$ docs
Cryptographic verification for AI agent actions — starting with code. Integrate in under 5 minutes.
GARL for Code — sign every AI commit
If you are adding GARL to an existing repo, the GitHub Action is the fastest path. Five lines of YAML; every PR gets a sticky comment with receipt URLs, ready for CA SB 942, EU AI Act Code of Practice, and ISO 42001 Annex B audits.
Official Protocol Verification Key
All GARL certificates are signed with ECDSA-secp256k1 using the canonical registry's key.
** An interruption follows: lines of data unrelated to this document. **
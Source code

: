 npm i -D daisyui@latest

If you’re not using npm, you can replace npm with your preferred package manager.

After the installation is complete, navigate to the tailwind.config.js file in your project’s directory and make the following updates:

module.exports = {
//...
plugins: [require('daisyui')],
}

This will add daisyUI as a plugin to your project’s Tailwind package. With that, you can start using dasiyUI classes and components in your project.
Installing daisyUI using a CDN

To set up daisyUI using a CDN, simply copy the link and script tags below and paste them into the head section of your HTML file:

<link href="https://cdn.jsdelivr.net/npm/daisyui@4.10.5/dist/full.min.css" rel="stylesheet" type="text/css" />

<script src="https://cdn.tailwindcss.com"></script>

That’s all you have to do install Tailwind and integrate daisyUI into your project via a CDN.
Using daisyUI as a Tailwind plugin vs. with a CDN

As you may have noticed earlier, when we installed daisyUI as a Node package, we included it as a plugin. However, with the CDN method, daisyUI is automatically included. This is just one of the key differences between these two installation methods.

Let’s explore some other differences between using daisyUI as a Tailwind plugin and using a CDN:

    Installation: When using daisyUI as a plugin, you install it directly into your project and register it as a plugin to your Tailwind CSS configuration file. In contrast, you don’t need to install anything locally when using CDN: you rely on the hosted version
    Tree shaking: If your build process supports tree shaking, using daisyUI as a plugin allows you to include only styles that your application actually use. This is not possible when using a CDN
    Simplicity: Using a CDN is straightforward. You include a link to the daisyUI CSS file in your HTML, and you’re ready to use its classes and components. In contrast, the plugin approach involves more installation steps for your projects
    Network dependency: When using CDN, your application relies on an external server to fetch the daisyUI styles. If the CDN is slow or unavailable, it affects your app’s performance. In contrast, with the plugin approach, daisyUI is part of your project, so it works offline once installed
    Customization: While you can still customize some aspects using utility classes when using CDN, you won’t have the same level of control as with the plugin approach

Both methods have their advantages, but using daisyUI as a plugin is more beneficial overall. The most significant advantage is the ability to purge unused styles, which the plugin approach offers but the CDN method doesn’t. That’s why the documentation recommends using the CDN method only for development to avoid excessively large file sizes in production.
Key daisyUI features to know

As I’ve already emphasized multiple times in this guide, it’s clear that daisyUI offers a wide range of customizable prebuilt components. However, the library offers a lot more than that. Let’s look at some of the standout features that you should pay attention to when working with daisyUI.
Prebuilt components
The full JWKS-style registry (including retired keys so old receipts stay verifiable after rotation) lives at /.well-known/garl-keys.json.
b7c8a722a026fd417eea90cc2fe83a99c2db5376a87f4c1611fc641a643f7cc3a9c68eb1e5743a10677cbfd548dcedef5064bc845aadf7df1046eef4ac9a3e8fAlgorithm: ECDSA-secp256k1 (RFC 6979 deterministic) · Hash: SHA-256 · Curve: secp256k1 · Key ID: 8c6e8f25ef3bf704
The sections below cover the agent-reputation surface (registration, trace submission, A2A / MCP / ERC-8004 endpoints). These are the original GARL surface and remain supported. Endpoints carrying Deprecation: true are slated for sunset on 2027-04-15 per RFC 9745 / RFC 8594 — see deprecations.md.
01. Register Your Agent
Create an agent identity and receive your API key. Save theapi_key— it is only shown once and stored hashed.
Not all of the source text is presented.